8 out of 10 Indians are aware of e-waste and the necessity of special measures to dispose of the same. However, the 50 percent of the participants in the survey admitted to having an unused device of over 5 years old lying around in their house and a significant 28 percent having devices that are 3-4 years old.
As the E-waste production in India is expected to hit 3 million tons by the end of this year, it has been found that 15 percent of the amount is contributed by Indian households. This could be anything from an old computer, a mobile phone or dead batteries that are no longer used. Of the 17 percent e-waste dumped by households, 50 percent are electronic goods that are over 5 years old.
According to a survey conducted by Cerebra Green and MAIT, 8 out of 10 Indians are aware of e-waste and the necessity of special measures to dispose of the same. However, the 50 percent of the participants in the survey admitted to having an unused device of over 5 years old lying around in their house and a significant 28 percent having devices that are 3-4 years old.
5 out of the 10 participants also revealed that they have at least 2 old devices that are no longer used while 20 percent of them even admitted to having more 5 unused electronic devices at their home.
68 percent of those surveyed informed that they had never disposed of their e-waste by giving it to the local waste collector that is reflected by the fact that 72 percent of these participants informed that waste collectors in their area never collected e-waste. Almost 90 percent of these users are thus forced to dispose of their e-waste when there’s an exchange offer going on at an online store or a local electronics outlet.

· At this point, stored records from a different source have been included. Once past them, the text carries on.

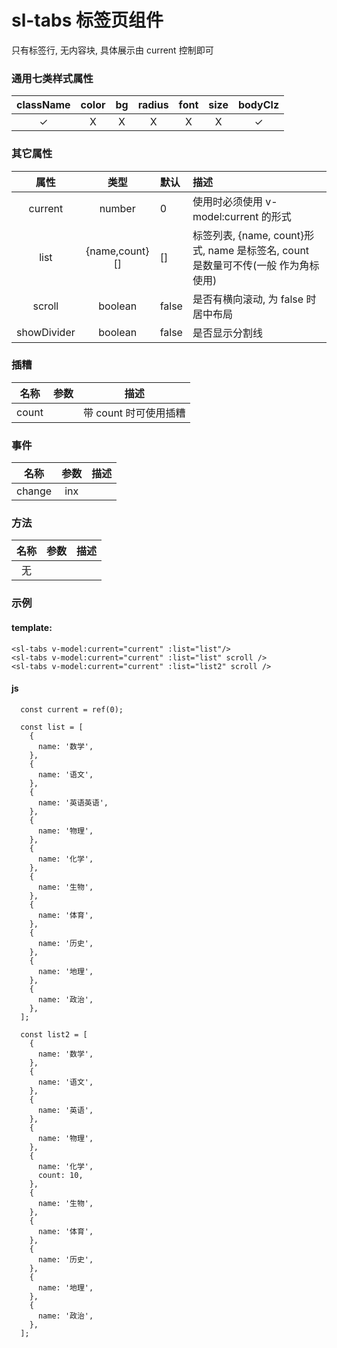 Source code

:# sl-tabs 标签页组件

只有标签行, 无内容块, 具体展示由 current 控制即可

### 通用七类样式属性

| className | color |  bg   | radius | font  | size  | bodyClz  |
| :-------: | :---: | :---: | :----: | :---: | :---: | :------: |
| &#10003;  | &Chi; | &Chi; | &Chi;  | &Chi; | &Chi; | &#10003; |

### 其它属性

|    属性     |      类型      | 默认  | 描述                                                                              |
| :---------: | :------------: | :---- | :-------------------------------------------------------------------------------- |
|   current   |     number     | 0     | 使用时必须使用 v-model:current 的形式                                             |
|    list     | {name,count}[] | []    | 标签列表, {name, count}形式, name 是标签名, count 是数量可不传(一般 作为角标使用) |
|   scroll    |    boolean     | false | 是否有横向滚动, 为 false 时居中布局                                               |
| showDivider |    boolean     | false | 是否显示分割线                                                                    |

### 插糟

| 名称  | 参数 | 描述                  |
| :---: | :--: | --------------------- |
| count |      | 带 count 时可使用插糟 |

### 事件

|  名称  | 参数 | 描述 |
| :----: | :--: | ---- |
| change | inx  |      |

### 方法

| 名称 | 参数 | 描述 |
| :--: | :--: | ---- |
|  无  |      |      |

### 示例

#### template:

```
<sl-tabs v-model:current="current" :list="list"/>
<sl-tabs v-model:current="current" :list="list" scroll />
<sl-tabs v-model:current="current" :list="list2" scroll />
```

#### js

```
  const current = ref(0);

  const list = [
    {
      name: '数学',
    },
    {
      name: '语文',
    },
    {
      name: '英语英语',
    },
    {
      name: '物理',
    },
    {
      name: '化学',
    },
    {
      name: '生物',
    },
    {
      name: '体育',
    },
    {
      name: '历史',
    },
    {
      name: '地理',
    },
    {
      name: '政治',
    },
  ];

  const list2 = [
    {
      name: '数学',
    },
    {
      name: '语文',
    },
    {
      name: '英语',
    },
    {
      name: '物理',
    },
    {
      name: '化学',
      count: 10,
    },
    {
      name: '生物',
    },
    {
      name: '体育',
    },
    {
      name: '历史',
    },
    {
      name: '地理',
    },
    {
      name: '政治',
    },
  ];

```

A large part of the crowd, precisely 82 percent agreed that they had never disposed of white good like ACs, microwaves and refrigerators with 40 percent of them revealing that they still use their more than 5-year-old refrigerators.
While those were bits and parts of a traumatic future ahead, there were some good reflections too. Over 82 percent of the survey participants were willing to give away their e-waste to dedicated e-waste collectors if they’re convinced that waste will be properly handled without causing any more damage to nature.
Delhi scored the highest in e-waste awareness followed by Bangalore and Hyderabad. Chennai, Pune and Delhi also contribute to people giving away their e-waste to unorganised local pickers. Among all major cities, it was Bangalore and Hyderabad which were highly interested to give their e-waste to e-waste collectors for free if the waste is being disposed of safely not polluting the environment.